Here is Michael W. Dugger’s ink rendering for chapter 2:
Here is the vanitas painting of Philippe de Champaigne that Dr. Dugdale refers to on page 32 and alludes to again on page 222:
Dr. Dugdale observes the continuity between the older and newer images, noting that the vanitas paintings “often incorporated flowers into their compositions.” The flower as a memento mori image is certainly evocative. The hourglass and (more so) the skull are starker images. Perhaps they are too stark and, in the case of the skull, too morbid for a contemporary ars moriendi? Or would the sort of shock therapy these images might provoke be beneficial to our “death defying” culture?
The flower illustrated here remains attached to its bulb, suggesting the ‘life journey’ of a plant from roots to flowers. A perennial evokes more enduring patters of time.Page 222
The “journey” that is suggested to Dr. Dugdale by the flower attached to its bulb is the “‘life journey’ of a plant from roots to flowers.” The flower in the vanitas painting is cut from bulb and roots, perhaps suggesting the “death journey” of a plant that withers and fades. The “enduring patters of time” that Dr. Dugdale finds evoked by the image on page 223 seem to embrace both “journeys.” The plant goes from roots to flowers and back to the earth with seeds that renew the “life journey.” This “patterns” could be understood as suggesting a kind of cyclical or even “reincarnational” view of life or history. Christianity follows the Jewish understanding of life and history as more-or-less linear progressions. God’s purposes for individual human beings and for the whole of creation will be definitively fulfilled on the last day. There is a beginning and an end. Death is a one-time event in the “life journey” of God children.

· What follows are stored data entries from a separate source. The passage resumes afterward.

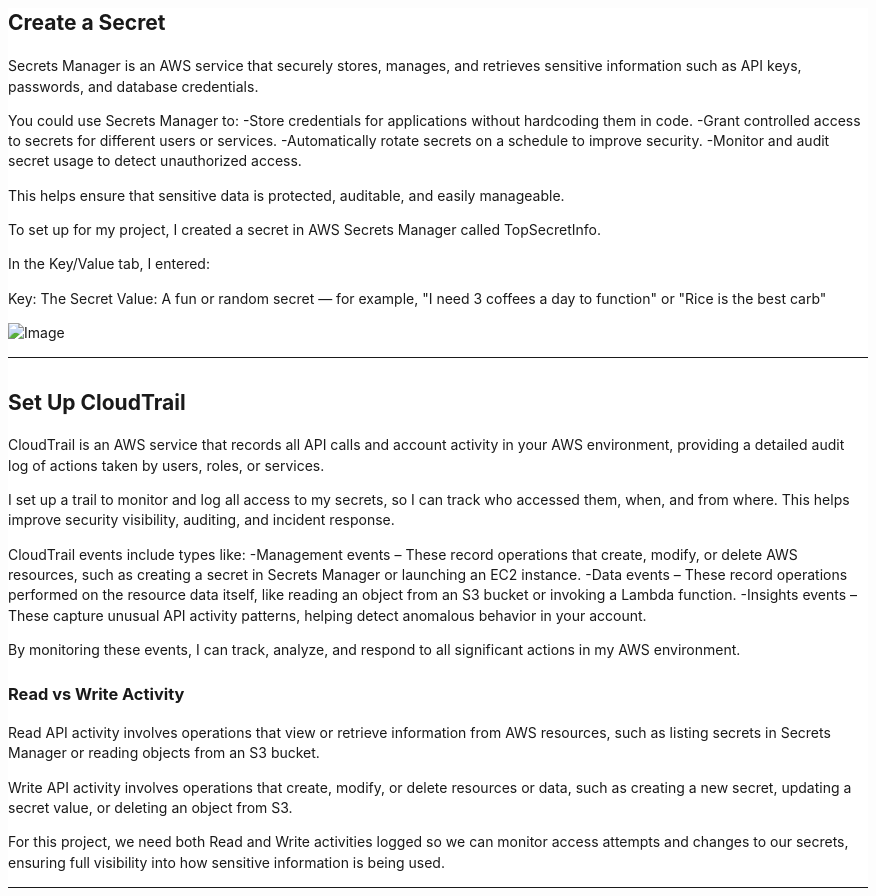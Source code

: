 ## Create a Secret

Secrets Manager is an AWS service that securely stores, manages, and retrieves sensitive information such as API keys, passwords, and database credentials.

You could use Secrets Manager to:
-Store credentials for applications without hardcoding them in code.
-Grant controlled access to secrets for different users or services.
-Automatically rotate secrets on a schedule to improve security.
-Monitor and audit secret usage to detect unauthorized access.

This helps ensure that sensitive data is protected, auditable, and easily manageable.

To set up for my project, I created a secret in AWS Secrets Manager called TopSecretInfo.

In the Key/Value tab, I entered:

Key: The Secret
Value: A fun or random secret — for example, "I need 3 coffees a day to function" or "Rice is the best carb"

![Image](http://learn.nextwork.org/elated_cyan_peaceful_duck/uploads/aws-security-monitoring_o5p6q7r8)

---

## Set Up CloudTrail

CloudTrail is an AWS service that records all API calls and account activity in your AWS environment, providing a detailed audit log of actions taken by users, roles, or services. 

I set up a trail to monitor and log all access to my secrets, so I can track who accessed them, when, and from where. This helps improve security visibility, auditing, and incident response.

CloudTrail events include types like:
-Management events – These record operations that create, modify, or delete AWS resources, such as creating a secret in Secrets Manager or launching an EC2 instance.
-Data events – These record operations performed on the resource data itself, like reading an object from an S3 bucket or invoking a Lambda function.
-Insights events – These capture unusual API activity patterns, helping detect anomalous behavior in your account.

By monitoring these events, I can track, analyze, and respond to all significant actions in my AWS environment.

### Read vs Write Activity

Read API activity involves operations that view or retrieve information from AWS resources, such as listing secrets in Secrets Manager or reading objects from an S3 bucket.

Write API activity involves operations that create, modify, or delete resources or data, such as creating a new secret, updating a secret value, or deleting an object from S3.

For this project, we need both Read and Write activities logged so we can monitor access attempts and changes to our secrets, ensuring full visibility into how sensitive information is being used.

---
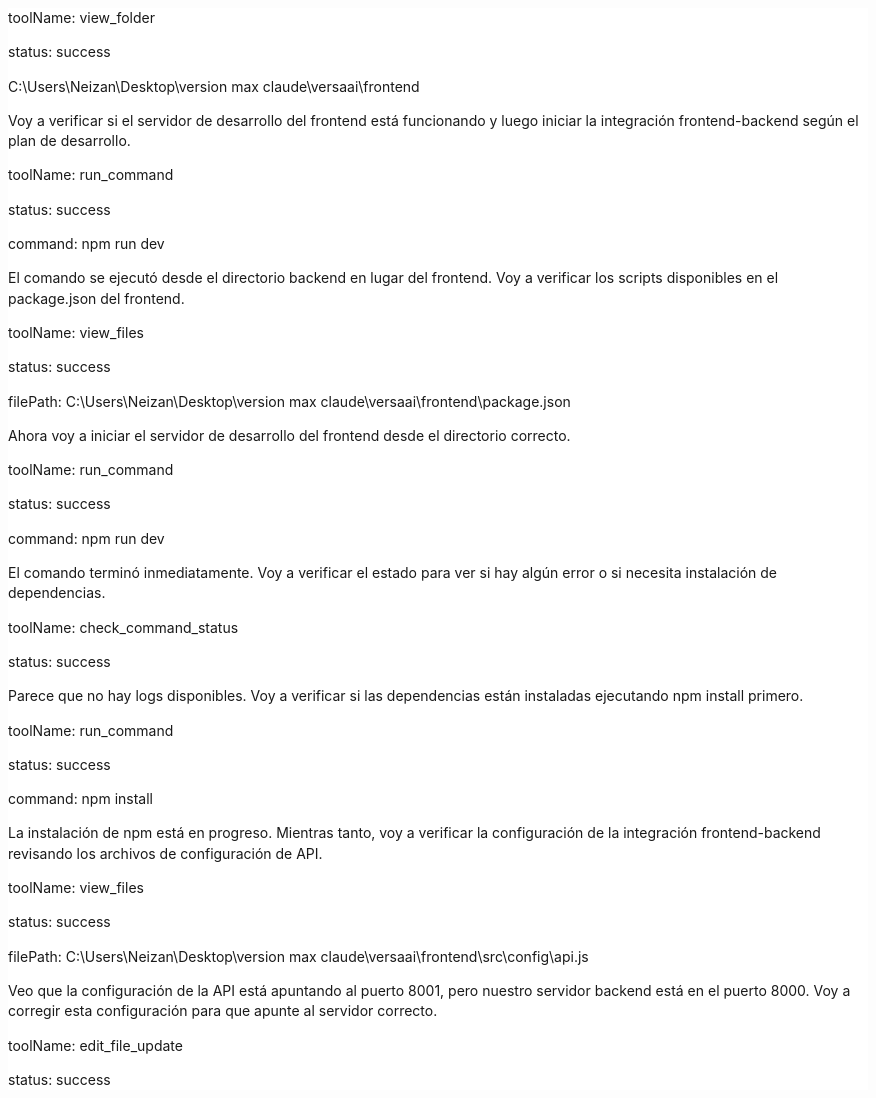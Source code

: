 toolName: view_folder

status: success

C:\Users\Neizan\Desktop\version max claude\versaai\frontend

Voy a verificar si el servidor de desarrollo del frontend está funcionando y luego iniciar la integración frontend-backend según el plan de desarrollo.

toolName: run_command

status: success

command: npm run dev

El comando se ejecutó desde el directorio backend en lugar del frontend. Voy a verificar los scripts disponibles en el package.json del frontend.

toolName: view_files

status: success

filePath: C:\Users\Neizan\Desktop\version max claude\versaai\frontend\package.json

Ahora voy a iniciar el servidor de desarrollo del frontend desde el directorio correcto.

toolName: run_command

status: success

command: npm run dev

El comando terminó inmediatamente. Voy a verificar el estado para ver si hay algún error o si necesita instalación de dependencias.

toolName: check_command_status

status: success

Parece que no hay logs disponibles. Voy a verificar si las dependencias están instaladas ejecutando npm install primero.

toolName: run_command

status: success

command: npm install

La instalación de npm está en progreso. Mientras tanto, voy a verificar la configuración de la integración frontend-backend revisando los archivos de configuración de API.

toolName: view_files

status: success

filePath: C:\Users\Neizan\Desktop\version max claude\versaai\frontend\src\config\api.js

Veo que la configuración de la API está apuntando al puerto 8001, pero nuestro servidor backend está en el puerto 8000. Voy a corregir esta configuración para que apunte al servidor correcto.

toolName: edit_file_update

status: success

The lily is a common funeral flower: its scent possesses the strength to mask the stench of decay. It is also an Easter flower, hinting at the new life following death.Page 222
The association of lilies with Easter has been attributed to their white color that suggests purity, their trumpet-like shape that evokes the Easter proclamation, and their rising to new life in the Spring. In these ways the Easter lily seems to hint not only at new life after death, but to a greater, purer life worthy of being proclaimed with trumpet blasts. The lily’s association with funerals is interesting in this connection. Is there a way that the lily, and this particular image of the lily, could be associated with Good Friday together with Easter Sunday? I’m looking at a mental picture of Jesus emerging from the tomb on Easter Sunday surrounded by the lilies that were laid there on the occasion of his Good Friday burial. The lilies that were intended to mask the stench of decay now trumpet the good news of the Risen Lord!